____ DATASET RECORDS

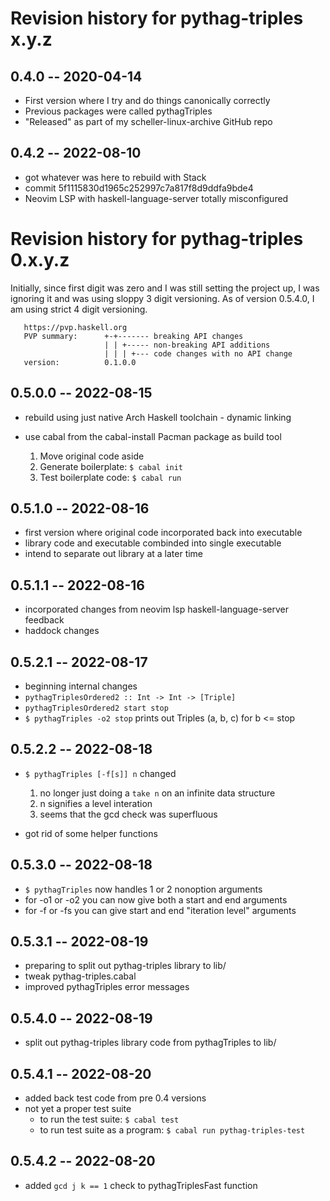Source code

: # Revision history for pythag-triples x.y.z

## 0.4.0 -- 2020-04-14

* First version where I try and do things canonically correctly
* Previous packages were called pythagTriples
* "Released" as part of my scheller-linux-archive GitHub repo

## 0.4.2 -- 2022-08-10

* got whatever was here to rebuild with Stack
* commit 5f1115830d1965c252997c7a817f8d9ddfa9bde4
* Neovim LSP with haskell-language-server totally misconfigured

# Revision history for pythag-triples 0.x.y.z

Initially, since first digit was zero and I was still setting the
project up, I was ignoring it and was using sloppy 3 digit versioning.
As of version 0.5.4.0, I am using strict 4 digit versioning.

```
   https://pvp.haskell.org
   PVP summary:      +-+------- breaking API changes
                     | | +----- non-breaking API additions
                     | | | +--- code changes with no API change
   version:          0.1.0.0
```

## 0.5.0.0 -- 2022-08-15

* rebuild using just native Arch Haskell toolchain - dynamic linking
* use cabal from the cabal-install Pacman package as build tool

  1. Move original code aside
  2. Generate boilerplate: `$ cabal init`
  3. Test boilerplate code: `$ cabal run`

## 0.5.1.0 -- 2022-08-16

* first version where original code incorporated back into executable
* library code and executable combinded into single executable
* intend to separate out library at a later time

## 0.5.1.1 -- 2022-08-16

* incorporated changes from neovim lsp haskell-language-server feedback
* haddock changes

## 0.5.2.1 -- 2022-08-17

* beginning internal changes
* `pythagTriplesOrdered2 :: Int -> Int -> [Triple]`
* `pythagTriplesOrdered2 start stop`
* `$ pythagTriples -o2 stop` prints out Triples (a, b, c) for b <= stop

## 0.5.2.2 -- 2022-08-18

* `$ pythagTriples [-f[s]] n` changed

  1. no longer just doing a `take n` on an infinite data structure
  2. n signifies a level interation
  3. seems that the gcd check was superfluous 

* got rid of some helper functions

## 0.5.3.0 -- 2022-08-18

* `$ pythagTriples` now handles 1 or 2 nonoption arguments
* for -o1 or -o2 you can now give both a start and end arguments
* for -f or -fs you can give start and end "iteration level" arguments

## 0.5.3.1 -- 2022-08-19

* preparing to split out pythag-triples library to lib/
* tweak pythag-triples.cabal
* improved pythagTriples error messages

## 0.5.4.0 -- 2022-08-19

* split out pythag-triples library code from pythagTriples to lib/

## 0.5.4.1 -- 2022-08-20

* added back test code from pre 0.4 versions
* not yet a proper test suite
  * to run the test suite: `$ cabal test`
  * to run test suite as a program: `$ cabal run pythag-triples-test`
                          
## 0.5.4.2 -- 2022-08-20

* added `gcd j k == 1` check to pythagTriplesFast function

________

WHAT TO PRODUCE »
What is needed is an exact copy of the line containing "proper test suite" and each line after it, through the final line of the entries above.

OUTPUT FOR THIS TASK »
* not yet a proper test suite
  * to run the test suite: `$ cabal test`
  * to run test suite as a program: `$ cabal run pythag-triples-test`
                          
## 0.5.4.2 -- 2022-08-20

* added `gcd j k == 1` check to pythagTriplesFast function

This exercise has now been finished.